My sweet lover

「水沢、なんか雰囲気変わったね」


「え?」


「髪が伸びたせいかな?」


そうなのかな?


朝日さんのウィッグを被って以来、私は髪を伸ばしている。


だいぶ伸びてきて、今ではボブくらいの長さになった。


「水沢、今時間ある?良かったらお茶でもしない?」


突然深田君に言われて、ドキンと心臓が跳ねる。


「あの、ごめんなさい。連れがいるの」


「そうなんだ…。

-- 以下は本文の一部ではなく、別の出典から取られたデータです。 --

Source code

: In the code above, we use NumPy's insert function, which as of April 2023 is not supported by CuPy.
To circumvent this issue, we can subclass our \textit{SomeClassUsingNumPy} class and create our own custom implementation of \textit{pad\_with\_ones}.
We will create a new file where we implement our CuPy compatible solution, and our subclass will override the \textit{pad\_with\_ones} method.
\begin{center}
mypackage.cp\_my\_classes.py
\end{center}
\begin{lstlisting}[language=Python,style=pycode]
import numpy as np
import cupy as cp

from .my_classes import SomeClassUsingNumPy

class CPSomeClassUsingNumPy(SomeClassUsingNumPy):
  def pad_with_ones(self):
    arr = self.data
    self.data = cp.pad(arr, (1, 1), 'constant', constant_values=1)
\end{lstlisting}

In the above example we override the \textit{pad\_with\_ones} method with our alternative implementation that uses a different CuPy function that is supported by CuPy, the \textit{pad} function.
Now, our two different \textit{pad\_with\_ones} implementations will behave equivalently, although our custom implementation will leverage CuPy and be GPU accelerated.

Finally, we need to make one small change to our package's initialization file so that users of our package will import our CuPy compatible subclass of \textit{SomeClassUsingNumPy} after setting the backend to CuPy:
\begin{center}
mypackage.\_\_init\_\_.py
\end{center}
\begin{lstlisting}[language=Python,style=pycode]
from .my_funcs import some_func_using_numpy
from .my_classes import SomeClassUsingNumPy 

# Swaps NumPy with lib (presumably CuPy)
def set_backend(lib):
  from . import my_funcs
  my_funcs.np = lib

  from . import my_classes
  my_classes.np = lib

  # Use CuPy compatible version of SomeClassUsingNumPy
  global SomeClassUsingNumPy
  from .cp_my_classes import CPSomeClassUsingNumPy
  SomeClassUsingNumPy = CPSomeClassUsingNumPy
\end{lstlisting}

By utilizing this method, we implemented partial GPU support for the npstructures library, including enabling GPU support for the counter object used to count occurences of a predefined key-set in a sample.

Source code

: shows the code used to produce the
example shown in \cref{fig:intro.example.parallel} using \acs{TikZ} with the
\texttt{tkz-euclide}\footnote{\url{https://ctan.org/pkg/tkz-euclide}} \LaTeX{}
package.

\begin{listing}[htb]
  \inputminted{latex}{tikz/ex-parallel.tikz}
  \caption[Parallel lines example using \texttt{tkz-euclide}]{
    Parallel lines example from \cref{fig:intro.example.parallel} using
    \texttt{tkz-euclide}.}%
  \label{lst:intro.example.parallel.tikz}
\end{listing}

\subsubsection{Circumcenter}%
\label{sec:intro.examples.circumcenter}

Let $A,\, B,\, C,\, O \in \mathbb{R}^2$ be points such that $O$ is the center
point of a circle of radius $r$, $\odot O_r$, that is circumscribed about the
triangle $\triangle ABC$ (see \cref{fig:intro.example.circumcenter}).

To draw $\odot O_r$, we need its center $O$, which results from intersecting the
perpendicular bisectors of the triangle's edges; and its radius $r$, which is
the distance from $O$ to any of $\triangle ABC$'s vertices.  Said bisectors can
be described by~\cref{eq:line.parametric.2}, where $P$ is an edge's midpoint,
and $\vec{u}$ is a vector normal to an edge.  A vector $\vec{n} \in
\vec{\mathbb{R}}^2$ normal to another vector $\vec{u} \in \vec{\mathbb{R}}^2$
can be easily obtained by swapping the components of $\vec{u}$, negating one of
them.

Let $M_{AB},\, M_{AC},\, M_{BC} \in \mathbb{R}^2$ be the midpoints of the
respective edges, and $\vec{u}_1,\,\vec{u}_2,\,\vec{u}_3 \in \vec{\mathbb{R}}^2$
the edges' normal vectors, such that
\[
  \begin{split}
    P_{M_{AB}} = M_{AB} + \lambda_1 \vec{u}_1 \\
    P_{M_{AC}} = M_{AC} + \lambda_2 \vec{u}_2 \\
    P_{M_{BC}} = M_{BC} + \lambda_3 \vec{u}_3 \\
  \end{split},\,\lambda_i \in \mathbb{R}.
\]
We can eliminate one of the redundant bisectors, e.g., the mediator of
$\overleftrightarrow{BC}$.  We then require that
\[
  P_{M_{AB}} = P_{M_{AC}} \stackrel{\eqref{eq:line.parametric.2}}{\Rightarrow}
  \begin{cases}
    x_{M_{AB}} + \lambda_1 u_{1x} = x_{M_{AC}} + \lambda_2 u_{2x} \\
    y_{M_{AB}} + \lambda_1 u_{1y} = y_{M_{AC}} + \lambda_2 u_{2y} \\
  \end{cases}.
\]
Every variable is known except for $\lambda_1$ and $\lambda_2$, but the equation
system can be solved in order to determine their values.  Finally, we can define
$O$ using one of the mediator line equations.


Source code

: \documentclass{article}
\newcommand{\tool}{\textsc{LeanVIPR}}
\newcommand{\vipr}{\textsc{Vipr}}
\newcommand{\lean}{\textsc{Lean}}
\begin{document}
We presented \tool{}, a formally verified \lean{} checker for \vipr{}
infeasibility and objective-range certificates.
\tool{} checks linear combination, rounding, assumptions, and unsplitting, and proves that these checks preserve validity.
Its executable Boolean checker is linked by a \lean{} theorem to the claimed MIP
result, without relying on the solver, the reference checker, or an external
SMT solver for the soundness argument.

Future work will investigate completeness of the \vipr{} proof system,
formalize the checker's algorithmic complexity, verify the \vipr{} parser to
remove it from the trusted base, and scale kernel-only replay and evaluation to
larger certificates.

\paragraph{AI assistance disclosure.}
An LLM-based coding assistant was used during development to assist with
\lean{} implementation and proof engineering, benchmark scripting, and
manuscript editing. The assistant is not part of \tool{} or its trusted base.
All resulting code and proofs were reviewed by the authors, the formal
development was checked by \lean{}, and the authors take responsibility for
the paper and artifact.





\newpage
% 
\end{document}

残念だな。

あ、じゃあ連絡先交換しようよ」


「え…?」


なんで連絡先なんか聞きたがるのかな?


でもまぁ、教えてもいいか。


高校の同級生なんだし。


そう思って、スマートフォンをカバンから取り出した時だった。


私と深田君の横に停まる一台の高級外車。


スーッと窓が開き、サングラスをかけた社長が顔を出す。


「何してる?」


社長が低い声で言った。


「あの、この前話した同じ高校の野球部の深田君です。

こっちで試合があったらしくて、偶然会ったんです」


私がそう答えると、社長はガチャンとドアを開けて、私の横にスッと立った。


「これは何だ?」


そう言って、私のスマートフォンをつまみ上げる社長。


「あの、連絡先を交換しようかと…」


私の言葉に、社長が「へぇ…」と深田君の方を見た。


「ね、ねぇ、水沢。この人誰?」


深田君が顔をしかめて、私に尋ねる。


すると、社長がスッとサングラスを取り外した。